In one aspect, a diagnostic method is disclosed of producing user-specific, per-band adjustment values for configuring into a hearing aid for use by a hearing aid user. The adjustment values reflect temporal coding fidelity as represented by an envelope-following response (EFR) of the hearing aid user, and are used by processing circuitry of the hearing aid to adjust per-band envelope amplitudes of an input acoustic speech signal to generate a modified acoustic speech signal provided to the hearing aid user. The method includes:

applying an auditory stimulus to the user over a test period having a plurality of epochs, the auditory stimulus including a plurality of carrier signals in respective auditory frequency bands corresponding to respective distinct cochlear sections, the carrier signals being applied at super-threshold levels above a hearing threshold of the hearing aid user and being amplitude-modulated by respective modulation signals of respective distinct modulation frequencies less than 500 Hz;

capturing electromagnetic signals generated by auditory system activity of the hearing aid user throughout the test period; and

converting the electromagnetic signals into an electronic representation and processing the electronic representation. The processing includes:

(i) computing a spectrum for each of a plurality of epochs of the test period, and computing an average spectrum across all epochs;

(ii) sampling the average spectrum to identify peaks at spectral frequencies corresponding to the distinct modulation frequencies of the amplitude-modulated carrier signals; and

(iii) computing per-band EFR strengths as either amplitudes or phase-locking values for the peaks at the spectral frequencies, the amplitudes or phase-locking values being mapped to respective ones of the per-band adjustment values for the hearing aid.

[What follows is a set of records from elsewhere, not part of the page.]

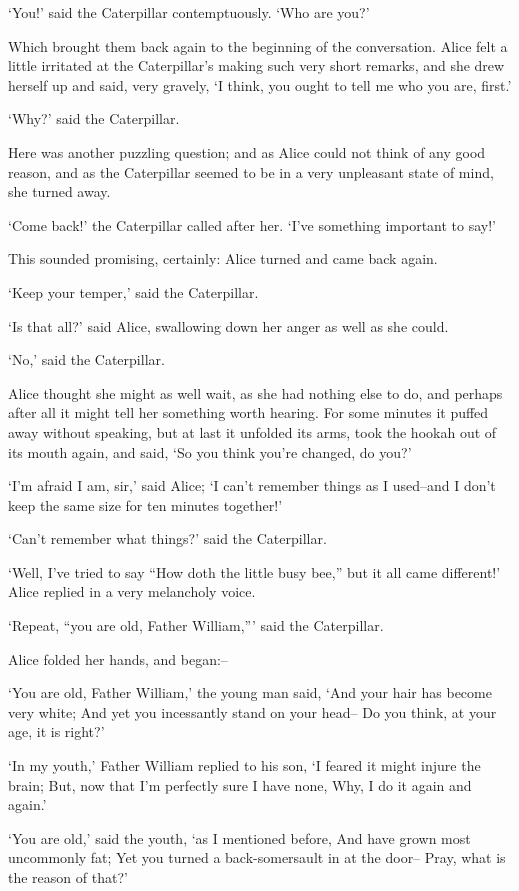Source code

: \documentclass[statementpaper,twoside,openany]{memoir}
\begin{document}
`You!' said the Caterpillar contemptuously. `Who are you?'

Which brought them back again to the beginning of the conversation. Alice felt a little irritated at the Caterpillar's making such very short remarks, and she drew herself up and said, very gravely, `I think, you ought to tell me who you are, first.'

`Why?' said the Caterpillar.

Here was another puzzling question; and as Alice could not think of any good reason, and as the Caterpillar seemed to be in a very unpleasant state of mind, she turned away.

`Come back!' the Caterpillar called after her. `I've something important to say!'

This sounded promising, certainly: Alice turned and came back again.

`Keep your temper,' said the Caterpillar.

`Is that all?' said Alice, swallowing down her anger as well as she could.

`No,' said the Caterpillar.

Alice thought she might as well wait, as she had nothing else to do, and perhaps after all it might tell her something worth hearing. For some minutes it puffed away without speaking, but at last it unfolded its arms, took the hookah out of its mouth again, and said, `So you think you're changed, do you?'

`I'm afraid I am, sir,' said Alice; `I can't remember things as I used--and I don't keep the same size for ten minutes together!'

`Can't remember what things?' said the Caterpillar.

`Well, I've tried to say ``How doth the little busy bee,'' but it all came different!' Alice replied in a very melancholy voice.

`Repeat, ``you are old, Father William,''' said the Caterpillar.

Alice folded her hands, and began:--

`You are old, Father William,' the young man said, `And your hair has become very white; And yet you incessantly stand on your head-- Do you think, at your age, it is right?'

`In my youth,' Father William replied to his son, `I feared it might injure the brain; But, now that I'm perfectly sure I have none, Why, I do it again and again.'

`You are old,' said the youth, `as I mentioned before, And have grown most uncommonly fat; Yet you turned a back-somersault in at the door-- Pray, what is the reason of that?'
\end{document}
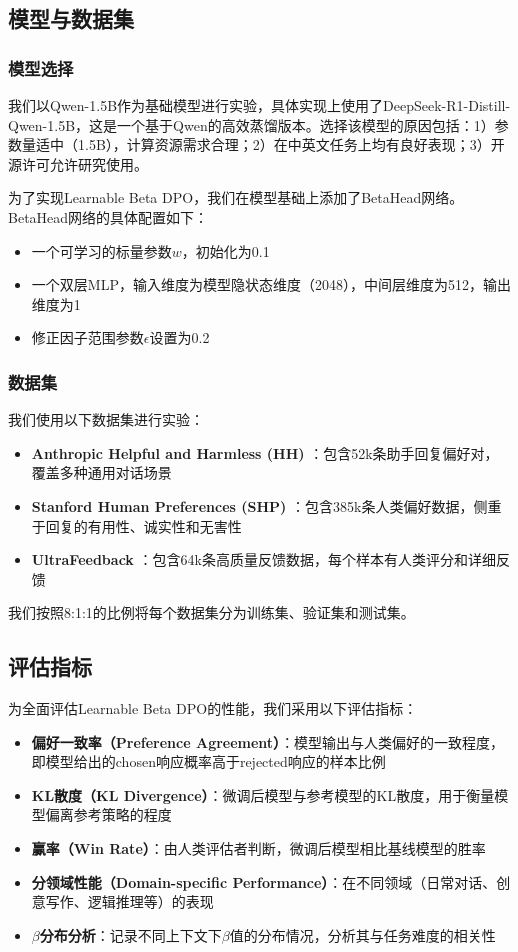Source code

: \subsection{模型与数据集}
\subsubsection{模型选择}
我们以Qwen-1.5B作为基础模型进行实验，具体实现上使用了DeepSeek-R1-Distill-Qwen-1.5B，这是一个基于Qwen的高效蒸馏版本。选择该模型的原因包括：1）参数量适中（1.5B），计算资源需求合理；2）在中英文任务上均有良好表现；3）开源许可允许研究使用。

为了实现Learnable Beta DPO，我们在模型基础上添加了BetaHead网络。BetaHead网络的具体配置如下：
\begin{itemize}
    \item 一个可学习的标量参数$w$，初始化为0.1
    \item 一个双层MLP，输入维度为模型隐状态维度（2048），中间层维度为512，输出维度为1
    \item 修正因子范围参数$\epsilon$设置为0.2
\end{itemize}

\subsubsection{数据集}
我们使用以下数据集进行实验：

\begin{itemize}
    \item \textbf{Anthropic Helpful and Harmless (HH)} \cite{bai2022training}：包含52k条助手回复偏好对，覆盖多种通用对话场景
    \item \textbf{Stanford Human Preferences (SHP)} \cite{pmlr-v162-ethayarajh22a}：包含385k条人类偏好数据，侧重于回复的有用性、诚实性和无害性
    \item \textbf{UltraFeedback} \cite{cui2023ultrafeedback}：包含64k条高质量反馈数据，每个样本有人类评分和详细反馈
\end{itemize}

我们按照8:1:1的比例将每个数据集分为训练集、验证集和测试集。

\subsection{评估指标}
为全面评估Learnable Beta DPO的性能，我们采用以下评估指标：

\begin{itemize}
    \item \textbf{偏好一致率（Preference Agreement）}：模型输出与人类偏好的一致程度，即模型给出的chosen响应概率高于rejected响应的样本比例
    \item \textbf{KL散度（KL Divergence）}：微调后模型与参考模型的KL散度，用于衡量模型偏离参考策略的程度
    \item \textbf{赢率（Win Rate）}：由人类评估者判断，微调后模型相比基线模型的胜率
    \item \textbf{分领域性能（Domain-specific Performance）}：在不同领域（日常对话、创意写作、逻辑推理等）的表现
    \item \textbf{$\beta$分布分析}：记录不同上下文下$\beta$值的分布情况，分析其与任务难度的相关性
\end{itemize}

In another aspect, a hearing aid is disclosed that includes an input sound transducer to receive an input acoustic speech signal, an output sound transducer to provide a modified acoustic speech signal to a hearing aid user, and electronic circuitry coupled to the input sound transducer and the output sound transducer for processing the input acoustic speech signal to produce the modified acoustic speech signal. The electronic circuitry includes signal-processing circuitry configured and operative to:

generate an electronic representation of the input acoustic speech signal and divide the electronic representation into a plurality of auditory frequency bands to produce a corresponding plurality of per-band signals, the auditory frequency bands corresponding to respective distinct cochlear sections;

extract, from the per-band signals, respective temporal envelopes having respective modulation frequencies less than 500 Hz and respective envelope amplitudes;

apply user-specific, respective per-band adjustments to the envelope amplitudes of the per-band signals to obtain modified per-band signals having respective temporal envelopes of respective adjusted envelope amplitudes, the user- specific per-band adjustments using respective user-specific adjustment values configured into the hearing aid specifically for the hearing aid user and reflecting measurements of temporal coding fidelity for the hearing aid user; and

synthesize and apply to the output sound transducer an electronic representation of the modified acoustic speech signal by combining the modified per- band signals.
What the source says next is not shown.